Rasulullah shallallahu
‘alaihi wa sallambersabda, “Sesungguhnya
Allah tidak memandang kepada rupa kalian, tidak juga harta kalian. Akan tetapi
yang dipandang adalah hati dan amal kalian.” (HR. Muslim).
Sementara kita semua mengetahui, bahwa tanpa keikhlasan tak ada amal yang akan
diterima, Allahul musta’an.
Kita juga masih ingat, nasehat emas Ahli Hadits kontemporer yang
sangat terkenal Syaikh al-Albani rahimahullah di
dalam kitab-kitabnya supaya kita tidak menjadi orang yang memburu popularitas.

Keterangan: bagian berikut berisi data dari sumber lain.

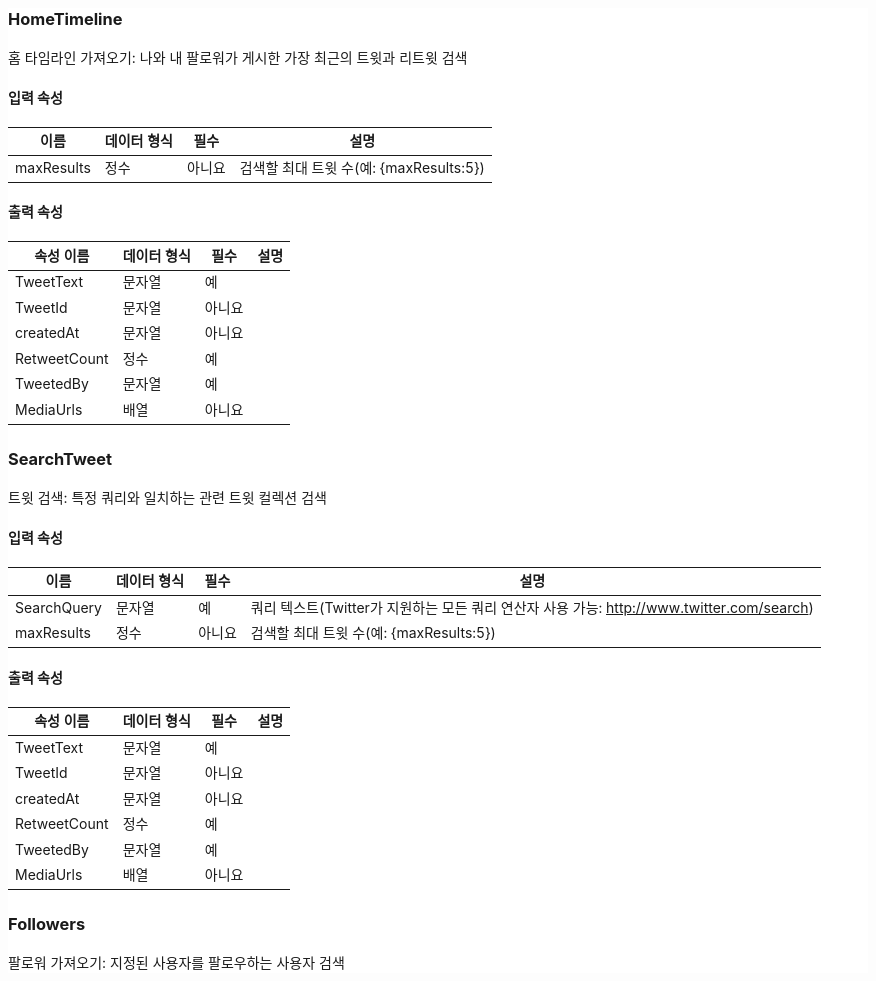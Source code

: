 ### <a name="hometimeline"></a>HomeTimeline
홈 타임라인 가져오기: 나와 내 팔로워가 게시한 가장 최근의 트윗과 리트윗 검색

#### <a name="input-properties"></a>입력 속성
| 이름 | 데이터 형식 | 필수 | 설명 |
| --- | --- | --- | --- |
| maxResults |정수 |아니요 |검색할 최대 트윗 수(예: {maxResults:5}) |

#### <a name="output-properties"></a>출력 속성
| 속성 이름 | 데이터 형식 | 필수 | 설명 |
| --- | --- | --- | --- |
| TweetText |문자열 |예 | |
| TweetId |문자열 |아니요 | |
| createdAt |문자열 |아니요 | |
| RetweetCount |정수 |예 | |
| TweetedBy |문자열 |예 | |
| MediaUrls |배열 |아니요 | |

### <a name="searchtweet"></a>SearchTweet
트윗 검색: 특정 쿼리와 일치하는 관련 트윗 컬렉션 검색

#### <a name="input-properties"></a>입력 속성
| 이름 | 데이터 형식 | 필수 | 설명 |
| --- | --- | --- | --- |
| SearchQuery |문자열 |예 |쿼리 텍스트(Twitter가 지원하는 모든 쿼리 연산자 사용 가능: http://www.twitter.com/search) |
| maxResults |정수 |아니요 |검색할 최대 트윗 수(예: {maxResults:5}) |

#### <a name="output-properties"></a>출력 속성
| 속성 이름 | 데이터 형식 | 필수 | 설명 |
| --- | --- | --- | --- |
| TweetText |문자열 |예 | |
| TweetId |문자열 |아니요 | |
| createdAt |문자열 |아니요 | |
| RetweetCount |정수 |예 | |
| TweetedBy |문자열 |예 | |
| MediaUrls |배열 |아니요 | |

### <a name="followers"></a>Followers
팔로워 가져오기: 지정된 사용자를 팔로우하는 사용자 검색
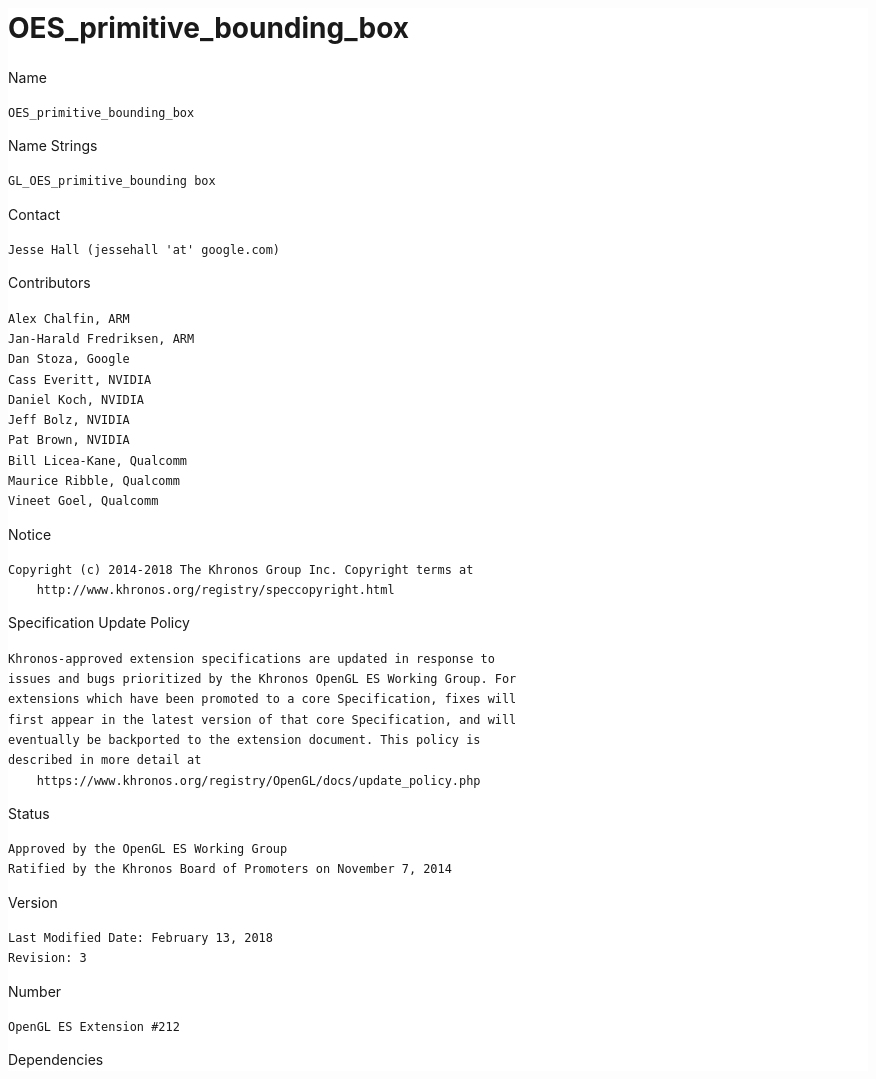 # OES_primitive_bounding_box

Name

    OES_primitive_bounding_box

Name Strings

    GL_OES_primitive_bounding box

Contact

    Jesse Hall (jessehall 'at' google.com)

Contributors

    Alex Chalfin, ARM
    Jan-Harald Fredriksen, ARM
    Dan Stoza, Google
    Cass Everitt, NVIDIA
    Daniel Koch, NVIDIA
    Jeff Bolz, NVIDIA
    Pat Brown, NVIDIA
    Bill Licea-Kane, Qualcomm
    Maurice Ribble, Qualcomm
    Vineet Goel, Qualcomm

Notice

    Copyright (c) 2014-2018 The Khronos Group Inc. Copyright terms at
        http://www.khronos.org/registry/speccopyright.html

Specification Update Policy

    Khronos-approved extension specifications are updated in response to
    issues and bugs prioritized by the Khronos OpenGL ES Working Group. For
    extensions which have been promoted to a core Specification, fixes will
    first appear in the latest version of that core Specification, and will
    eventually be backported to the extension document. This policy is
    described in more detail at
        https://www.khronos.org/registry/OpenGL/docs/update_policy.php

Status

    Approved by the OpenGL ES Working Group
    Ratified by the Khronos Board of Promoters on November 7, 2014

Version

    Last Modified Date: February 13, 2018
    Revision: 3

Number

    OpenGL ES Extension #212

Dependencies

Beliau mengutip ungkapan para ulama kita terdahulu, Hubbuzh zhuhur yaqtha’uzh
zhuhur, “Menyukai
‘ketinggian’ akan mematahkan punggung.”Maknanya, gila
popularitas akan menyebabkan kebinasaan, kurang lebih demikian… Allah berfirman
(yang artinya), “Berikanlah
peringatan, sesungguhnya peringatan itu akan berguna bagi orang-orang yang
beriman.” (QS.
adz-Dzariyat: 55).
Ikhlas -wahai
saudaraku- … adalah rahasia kesuksesan dakwah nabi
dan rasul serta para pendahulu kita yang salih. Berapapun jumlah orang yang
tunduk mengikuti seruan mereka, mereka tetap dinilai berhasil dan telah
menunaikan tugasnya dengan baik. Mereka tidak dikatakan gagal, meskipun
ayahnya sendiri produsen berhala, meskipun anaknya sendiri menolak
perintah Rabbnya, meskipun pamannya sendiri tidak mau masuk Islam yang
diserukannya, meskipun tidak ada pengikutnya kecuali satu atau dua saja, bahkan
ada nabi yang tidak punya pengikut sama sekali…! Mereka, adalah suatu kaum yang
mendapatkan pujian dan keutamaan dari Allah karena keikhlasan dan ketaatan
mereka kepada Rabbnya, karena ilmu dan
amalan yang mereka miliki. Allah ta’alaberfirman
(yang artinya), “Barangsiapa
yang taat kepada Allah dan Rasul, maka mereka itulah yang akan bersama dengan
kaum yang mendapatkan kenikmatan dari Allah, yaitu para nabi, shiddiqin,
syuhada’ dan orang-orang salih. Mereka itulah sebaik-baik teman.” (QS. an-Nisaa’: 69)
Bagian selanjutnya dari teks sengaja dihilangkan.